The deep threat that Johnson would have provided wasn't there for the Lions, and the Packers' defense took advantage by pressuring quarterback
Matthew Stafford and sacking him five times. Coming into this game, Detroit had only allowed three sacks in the first four games.
"Just being able to know that the big-shot opportunity isn't going to be there, I think you can kind of send people at the quarterback," said outside linebacker
Mike Neal, who had one of the sacks. "You don't have to double (Johnson), so you have more people in coverage and I think it just paid off for us."
The Lions' longest pass play was a 25-yard completion to Pettigrew.
Green Bay's defense was able to focus more on Detroit's second-biggest playmaker, running back Reggie Bush, who was held to 44 rushing yards and 25 receiving yards. That's far from the 201 total yards Bush posted in Week 1 against the Minnesota Vikings or the 173 combined yards he had last weekend against the Chicago Bears, both games which Johnson was on the field for.
However, House was feeling confident that the Packers could have stopped Bush either way.
"To tell you the truth, with running wise, I don't think it would've made a difference with Calvin in the game," House said. "Because it wasn't like we were just throwing nine people in the box with Reggie. Hats off to the front seven. At the end of the year, we might easily be Top 10 in the league with stopping the run."

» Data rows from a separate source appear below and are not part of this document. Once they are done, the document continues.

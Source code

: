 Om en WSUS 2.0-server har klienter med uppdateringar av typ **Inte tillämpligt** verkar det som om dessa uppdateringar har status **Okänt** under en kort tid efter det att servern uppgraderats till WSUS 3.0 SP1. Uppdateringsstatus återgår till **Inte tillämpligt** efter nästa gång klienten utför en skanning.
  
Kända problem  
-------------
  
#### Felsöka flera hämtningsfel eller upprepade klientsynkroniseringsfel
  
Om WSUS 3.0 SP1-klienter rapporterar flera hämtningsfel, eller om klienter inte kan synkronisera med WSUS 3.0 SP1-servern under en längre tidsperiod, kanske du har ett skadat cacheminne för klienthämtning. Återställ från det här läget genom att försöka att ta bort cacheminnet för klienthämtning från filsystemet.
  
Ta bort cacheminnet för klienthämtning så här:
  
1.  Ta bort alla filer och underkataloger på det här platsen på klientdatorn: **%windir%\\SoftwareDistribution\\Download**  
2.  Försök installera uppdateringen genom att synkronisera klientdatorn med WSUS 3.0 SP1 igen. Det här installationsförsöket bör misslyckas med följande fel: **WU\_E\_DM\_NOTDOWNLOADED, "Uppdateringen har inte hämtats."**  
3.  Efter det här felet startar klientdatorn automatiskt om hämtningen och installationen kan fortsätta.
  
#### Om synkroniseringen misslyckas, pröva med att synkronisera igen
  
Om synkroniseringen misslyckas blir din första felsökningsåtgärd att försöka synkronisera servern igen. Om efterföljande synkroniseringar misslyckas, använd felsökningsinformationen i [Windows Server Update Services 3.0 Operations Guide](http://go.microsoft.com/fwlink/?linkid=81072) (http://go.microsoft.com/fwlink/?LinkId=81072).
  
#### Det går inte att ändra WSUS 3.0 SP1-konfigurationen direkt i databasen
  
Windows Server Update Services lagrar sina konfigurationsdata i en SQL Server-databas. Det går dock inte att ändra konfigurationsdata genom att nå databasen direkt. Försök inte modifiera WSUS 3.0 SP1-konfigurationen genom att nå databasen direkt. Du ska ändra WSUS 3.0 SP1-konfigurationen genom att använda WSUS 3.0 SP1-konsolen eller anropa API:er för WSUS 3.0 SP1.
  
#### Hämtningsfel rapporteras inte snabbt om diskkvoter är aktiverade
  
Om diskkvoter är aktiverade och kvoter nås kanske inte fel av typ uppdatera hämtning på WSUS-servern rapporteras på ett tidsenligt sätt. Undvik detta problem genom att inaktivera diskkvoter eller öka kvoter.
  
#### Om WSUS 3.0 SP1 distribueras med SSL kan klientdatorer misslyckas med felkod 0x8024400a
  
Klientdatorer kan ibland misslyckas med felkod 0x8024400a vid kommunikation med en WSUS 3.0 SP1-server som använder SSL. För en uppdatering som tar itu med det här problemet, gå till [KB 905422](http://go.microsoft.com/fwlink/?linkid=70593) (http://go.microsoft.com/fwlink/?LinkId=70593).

Johnson was listed as questionable on the injury report and was a limited participant in Friday's practice. But it was apparent that Green Bay never expected Johnson to actually sit out this game.
"I think anytime a player like Calvin Johnson goes out of the game -- I think it would be no different than someone like
Clay Matthews -- and you're surprised, definitely you have to adjust your thinking," coach Mike McCarthy said. "But football is still football."
According to House, no Packers player reacted by saying anything along the lines of, "Oh, yes, Calvin isn't playing." But with Johnson not in uniform, Green Bay got the win it needed to improve to a 2-2 record, while dropping Detroit to 3-2 and giving the Lions their first divisional loss of the season.